(Collected data entries)
★ ★ ★ ★ ★ ★ ★

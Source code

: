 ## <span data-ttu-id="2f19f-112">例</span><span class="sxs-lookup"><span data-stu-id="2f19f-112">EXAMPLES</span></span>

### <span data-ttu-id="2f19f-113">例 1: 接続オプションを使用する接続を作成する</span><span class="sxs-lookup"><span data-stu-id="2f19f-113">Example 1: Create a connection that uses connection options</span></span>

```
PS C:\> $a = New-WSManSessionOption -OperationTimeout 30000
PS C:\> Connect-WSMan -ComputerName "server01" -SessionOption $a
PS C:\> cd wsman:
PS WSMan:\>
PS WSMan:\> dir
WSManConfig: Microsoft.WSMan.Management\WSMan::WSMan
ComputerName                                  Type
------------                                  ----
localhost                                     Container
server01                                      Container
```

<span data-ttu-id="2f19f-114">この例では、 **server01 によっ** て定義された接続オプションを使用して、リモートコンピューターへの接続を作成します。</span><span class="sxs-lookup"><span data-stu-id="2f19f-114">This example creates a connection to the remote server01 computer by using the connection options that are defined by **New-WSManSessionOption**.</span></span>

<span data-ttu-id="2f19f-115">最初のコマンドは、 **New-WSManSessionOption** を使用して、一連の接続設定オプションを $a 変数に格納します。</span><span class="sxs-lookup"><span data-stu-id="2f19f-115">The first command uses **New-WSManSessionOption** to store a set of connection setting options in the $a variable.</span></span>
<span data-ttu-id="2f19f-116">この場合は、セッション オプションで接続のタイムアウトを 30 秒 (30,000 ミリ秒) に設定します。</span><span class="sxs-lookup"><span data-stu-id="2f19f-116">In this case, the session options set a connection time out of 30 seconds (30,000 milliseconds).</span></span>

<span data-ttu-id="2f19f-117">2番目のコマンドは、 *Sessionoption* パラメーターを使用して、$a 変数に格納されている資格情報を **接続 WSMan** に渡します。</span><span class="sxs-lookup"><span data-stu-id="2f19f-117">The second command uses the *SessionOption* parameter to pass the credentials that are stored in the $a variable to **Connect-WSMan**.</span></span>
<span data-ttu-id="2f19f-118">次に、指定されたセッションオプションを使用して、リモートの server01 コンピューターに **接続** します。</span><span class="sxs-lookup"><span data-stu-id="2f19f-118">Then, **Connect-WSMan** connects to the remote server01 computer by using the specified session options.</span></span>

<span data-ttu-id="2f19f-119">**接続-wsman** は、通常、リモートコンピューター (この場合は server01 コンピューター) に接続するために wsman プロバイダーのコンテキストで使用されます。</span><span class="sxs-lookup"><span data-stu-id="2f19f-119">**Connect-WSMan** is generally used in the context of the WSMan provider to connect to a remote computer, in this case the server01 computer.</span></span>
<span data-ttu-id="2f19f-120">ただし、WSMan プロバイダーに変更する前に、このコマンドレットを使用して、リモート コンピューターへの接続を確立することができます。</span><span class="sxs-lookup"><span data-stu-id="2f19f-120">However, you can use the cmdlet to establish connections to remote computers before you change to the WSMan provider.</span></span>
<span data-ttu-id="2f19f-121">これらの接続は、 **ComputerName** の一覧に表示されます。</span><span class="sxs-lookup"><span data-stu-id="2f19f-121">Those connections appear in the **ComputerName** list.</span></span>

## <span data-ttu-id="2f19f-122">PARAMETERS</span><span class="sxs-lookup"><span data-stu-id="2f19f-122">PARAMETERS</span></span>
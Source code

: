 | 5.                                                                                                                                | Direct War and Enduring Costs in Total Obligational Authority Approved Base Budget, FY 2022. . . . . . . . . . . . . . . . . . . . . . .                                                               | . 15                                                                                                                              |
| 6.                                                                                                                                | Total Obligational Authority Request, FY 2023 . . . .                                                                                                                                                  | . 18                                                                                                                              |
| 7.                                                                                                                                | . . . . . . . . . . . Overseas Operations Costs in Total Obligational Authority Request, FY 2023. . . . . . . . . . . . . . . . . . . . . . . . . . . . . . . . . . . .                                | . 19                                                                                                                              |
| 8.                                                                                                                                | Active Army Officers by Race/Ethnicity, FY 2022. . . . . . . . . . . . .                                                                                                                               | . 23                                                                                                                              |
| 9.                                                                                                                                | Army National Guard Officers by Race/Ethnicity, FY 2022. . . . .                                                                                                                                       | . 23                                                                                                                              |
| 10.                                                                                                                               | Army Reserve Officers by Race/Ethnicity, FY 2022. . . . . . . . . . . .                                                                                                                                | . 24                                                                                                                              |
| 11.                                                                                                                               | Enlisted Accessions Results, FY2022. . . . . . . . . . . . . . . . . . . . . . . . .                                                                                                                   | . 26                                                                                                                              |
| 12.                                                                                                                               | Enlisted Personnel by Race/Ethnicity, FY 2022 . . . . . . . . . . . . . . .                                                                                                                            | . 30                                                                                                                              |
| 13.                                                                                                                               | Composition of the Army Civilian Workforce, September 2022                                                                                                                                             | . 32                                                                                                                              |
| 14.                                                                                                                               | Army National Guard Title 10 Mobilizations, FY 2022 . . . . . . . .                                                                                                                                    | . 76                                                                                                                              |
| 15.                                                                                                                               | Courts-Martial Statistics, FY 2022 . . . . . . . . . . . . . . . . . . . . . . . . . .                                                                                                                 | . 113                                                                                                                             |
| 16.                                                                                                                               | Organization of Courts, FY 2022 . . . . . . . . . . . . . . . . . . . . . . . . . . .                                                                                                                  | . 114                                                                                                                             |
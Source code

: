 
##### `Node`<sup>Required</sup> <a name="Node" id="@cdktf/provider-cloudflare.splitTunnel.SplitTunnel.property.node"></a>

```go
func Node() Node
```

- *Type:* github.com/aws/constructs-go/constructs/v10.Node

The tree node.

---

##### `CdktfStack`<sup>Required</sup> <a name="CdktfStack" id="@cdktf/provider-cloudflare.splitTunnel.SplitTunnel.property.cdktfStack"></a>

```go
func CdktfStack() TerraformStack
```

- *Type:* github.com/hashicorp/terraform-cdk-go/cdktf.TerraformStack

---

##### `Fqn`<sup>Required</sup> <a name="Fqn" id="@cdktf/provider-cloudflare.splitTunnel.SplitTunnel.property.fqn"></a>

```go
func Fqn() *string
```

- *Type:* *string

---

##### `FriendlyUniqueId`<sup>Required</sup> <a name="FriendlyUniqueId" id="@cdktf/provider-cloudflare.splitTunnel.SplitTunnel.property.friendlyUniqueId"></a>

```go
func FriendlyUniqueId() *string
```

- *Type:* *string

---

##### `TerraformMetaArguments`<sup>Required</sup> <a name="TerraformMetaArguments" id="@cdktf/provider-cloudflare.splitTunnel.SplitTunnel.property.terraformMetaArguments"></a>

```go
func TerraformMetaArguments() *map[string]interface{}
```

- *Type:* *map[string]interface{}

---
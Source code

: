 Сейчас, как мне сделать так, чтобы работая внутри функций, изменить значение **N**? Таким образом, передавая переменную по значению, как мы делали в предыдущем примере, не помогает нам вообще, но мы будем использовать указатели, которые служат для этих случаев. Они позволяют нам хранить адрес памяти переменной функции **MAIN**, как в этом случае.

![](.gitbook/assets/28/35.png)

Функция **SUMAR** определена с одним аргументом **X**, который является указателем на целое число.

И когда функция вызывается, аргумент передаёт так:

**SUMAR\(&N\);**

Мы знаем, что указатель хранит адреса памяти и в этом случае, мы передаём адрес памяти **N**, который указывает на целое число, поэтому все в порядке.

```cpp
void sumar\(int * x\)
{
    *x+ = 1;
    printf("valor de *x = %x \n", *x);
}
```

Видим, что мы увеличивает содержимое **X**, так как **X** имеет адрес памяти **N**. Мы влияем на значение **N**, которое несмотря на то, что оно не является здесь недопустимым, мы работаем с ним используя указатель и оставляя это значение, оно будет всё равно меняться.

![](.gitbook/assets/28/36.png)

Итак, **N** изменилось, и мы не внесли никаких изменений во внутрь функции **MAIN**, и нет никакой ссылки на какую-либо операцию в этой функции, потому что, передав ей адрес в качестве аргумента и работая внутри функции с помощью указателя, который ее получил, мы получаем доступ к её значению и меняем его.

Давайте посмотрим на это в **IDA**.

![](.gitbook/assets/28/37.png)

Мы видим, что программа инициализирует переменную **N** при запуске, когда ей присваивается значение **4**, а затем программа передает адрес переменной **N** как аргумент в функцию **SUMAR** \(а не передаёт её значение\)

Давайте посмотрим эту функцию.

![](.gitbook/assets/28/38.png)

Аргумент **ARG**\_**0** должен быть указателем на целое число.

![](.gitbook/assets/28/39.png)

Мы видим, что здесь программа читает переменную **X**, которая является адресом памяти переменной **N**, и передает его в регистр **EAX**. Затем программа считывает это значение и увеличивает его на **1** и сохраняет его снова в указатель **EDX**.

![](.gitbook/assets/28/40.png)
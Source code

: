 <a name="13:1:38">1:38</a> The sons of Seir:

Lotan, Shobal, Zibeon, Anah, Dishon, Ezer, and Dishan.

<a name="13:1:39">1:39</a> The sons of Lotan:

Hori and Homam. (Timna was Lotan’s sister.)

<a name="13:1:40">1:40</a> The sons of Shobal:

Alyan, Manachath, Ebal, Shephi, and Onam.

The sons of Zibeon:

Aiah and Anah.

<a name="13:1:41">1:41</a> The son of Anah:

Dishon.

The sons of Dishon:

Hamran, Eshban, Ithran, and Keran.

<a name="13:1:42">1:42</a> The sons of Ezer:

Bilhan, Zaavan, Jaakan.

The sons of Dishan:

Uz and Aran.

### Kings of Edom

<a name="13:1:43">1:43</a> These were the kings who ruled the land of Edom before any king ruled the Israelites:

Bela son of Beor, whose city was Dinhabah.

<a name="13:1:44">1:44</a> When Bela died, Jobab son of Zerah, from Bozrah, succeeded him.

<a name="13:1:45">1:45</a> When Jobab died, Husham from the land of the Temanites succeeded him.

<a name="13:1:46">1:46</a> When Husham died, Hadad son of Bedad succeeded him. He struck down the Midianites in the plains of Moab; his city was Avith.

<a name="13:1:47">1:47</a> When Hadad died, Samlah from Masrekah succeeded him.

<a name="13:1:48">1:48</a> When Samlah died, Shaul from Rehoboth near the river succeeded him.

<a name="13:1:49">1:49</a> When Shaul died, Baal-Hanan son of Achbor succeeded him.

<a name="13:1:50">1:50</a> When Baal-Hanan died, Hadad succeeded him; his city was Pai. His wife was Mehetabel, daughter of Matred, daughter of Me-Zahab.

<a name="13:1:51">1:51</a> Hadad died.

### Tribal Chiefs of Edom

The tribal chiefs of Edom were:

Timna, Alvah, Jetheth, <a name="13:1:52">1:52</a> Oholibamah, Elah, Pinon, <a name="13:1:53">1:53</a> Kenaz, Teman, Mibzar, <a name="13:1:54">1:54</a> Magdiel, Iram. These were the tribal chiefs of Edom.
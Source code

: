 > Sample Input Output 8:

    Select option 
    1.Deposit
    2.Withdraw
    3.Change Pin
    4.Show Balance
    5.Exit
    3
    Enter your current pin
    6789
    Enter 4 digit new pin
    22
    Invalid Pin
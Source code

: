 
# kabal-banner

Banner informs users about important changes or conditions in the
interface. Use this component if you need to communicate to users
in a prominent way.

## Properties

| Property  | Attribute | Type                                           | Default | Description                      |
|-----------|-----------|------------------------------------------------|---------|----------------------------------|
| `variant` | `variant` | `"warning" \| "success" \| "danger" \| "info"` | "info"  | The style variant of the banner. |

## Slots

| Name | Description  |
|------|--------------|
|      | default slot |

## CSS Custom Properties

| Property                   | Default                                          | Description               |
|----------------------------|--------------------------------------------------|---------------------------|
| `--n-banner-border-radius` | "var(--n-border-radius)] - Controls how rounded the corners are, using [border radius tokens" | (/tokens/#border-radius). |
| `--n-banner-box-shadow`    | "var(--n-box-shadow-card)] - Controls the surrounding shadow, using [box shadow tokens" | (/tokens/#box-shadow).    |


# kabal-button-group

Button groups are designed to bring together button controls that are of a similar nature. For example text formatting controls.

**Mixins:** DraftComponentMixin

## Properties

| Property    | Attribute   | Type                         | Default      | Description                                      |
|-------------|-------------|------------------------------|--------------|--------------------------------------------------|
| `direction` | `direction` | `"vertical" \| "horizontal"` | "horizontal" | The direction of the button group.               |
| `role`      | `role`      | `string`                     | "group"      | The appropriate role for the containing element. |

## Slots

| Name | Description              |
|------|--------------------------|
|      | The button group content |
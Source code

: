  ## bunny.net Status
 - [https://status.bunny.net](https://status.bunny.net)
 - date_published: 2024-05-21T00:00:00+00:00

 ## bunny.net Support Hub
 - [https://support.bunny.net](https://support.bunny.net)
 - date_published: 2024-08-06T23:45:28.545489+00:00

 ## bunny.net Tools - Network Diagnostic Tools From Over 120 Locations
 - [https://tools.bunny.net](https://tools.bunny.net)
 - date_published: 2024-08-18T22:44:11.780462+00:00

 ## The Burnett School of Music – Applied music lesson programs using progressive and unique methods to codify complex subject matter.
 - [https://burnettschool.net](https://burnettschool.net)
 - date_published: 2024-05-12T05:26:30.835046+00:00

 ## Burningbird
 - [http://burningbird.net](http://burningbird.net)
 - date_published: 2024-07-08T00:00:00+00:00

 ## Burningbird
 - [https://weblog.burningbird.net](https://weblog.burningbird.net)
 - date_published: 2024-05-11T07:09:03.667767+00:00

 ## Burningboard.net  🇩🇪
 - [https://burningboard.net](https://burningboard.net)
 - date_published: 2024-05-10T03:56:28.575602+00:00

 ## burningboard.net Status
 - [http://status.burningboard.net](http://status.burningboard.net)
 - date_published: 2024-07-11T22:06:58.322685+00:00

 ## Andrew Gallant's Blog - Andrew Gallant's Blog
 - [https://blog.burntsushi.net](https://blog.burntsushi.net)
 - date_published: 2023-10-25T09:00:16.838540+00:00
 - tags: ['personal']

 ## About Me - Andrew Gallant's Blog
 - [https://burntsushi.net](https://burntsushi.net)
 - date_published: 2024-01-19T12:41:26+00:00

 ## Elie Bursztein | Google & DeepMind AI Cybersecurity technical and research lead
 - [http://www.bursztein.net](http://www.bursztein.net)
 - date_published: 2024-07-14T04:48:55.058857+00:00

★ ★ ★ ★ ★ ★ ★

Could you copy exactly the line containing "- [https://burnettschool.net](https://burnettschool.net)" and each line after it through the end of the records, and nothing else?

 - [https://burnettschool.net](https://burnettschool.net)
 - date_published: 2024-05-12T05:26:30.835046+00:00

 ## Burningbird
 - [http://burningbird.net](http://burningbird.net)
 - date_published: 2024-07-08T00:00:00+00:00

 ## Burningbird
 - [https://weblog.burningbird.net](https://weblog.burningbird.net)
 - date_published: 2024-05-11T07:09:03.667767+00:00

 ## Burningboard.net  🇩🇪
 - [https://burningboard.net](https://burningboard.net)
 - date_published: 2024-05-10T03:56:28.575602+00:00

 ## burningboard.net Status
 - [http://status.burningboard.net](http://status.burningboard.net)
 - date_published: 2024-07-11T22:06:58.322685+00:00

 ## Andrew Gallant's Blog - Andrew Gallant's Blog
 - [https://blog.burntsushi.net](https://blog.burntsushi.net)
 - date_published: 2023-10-25T09:00:16.838540+00:00
 - tags: ['personal']

 ## About Me - Andrew Gallant's Blog
 - [https://burntsushi.net](https://burntsushi.net)
 - date_published: 2024-01-19T12:41:26+00:00

 ## Elie Bursztein | Google & DeepMind AI Cybersecurity technical and research lead
 - [http://www.bursztein.net](http://www.bursztein.net)
 - date_published: 2024-07-14T04:48:55.058857+00:00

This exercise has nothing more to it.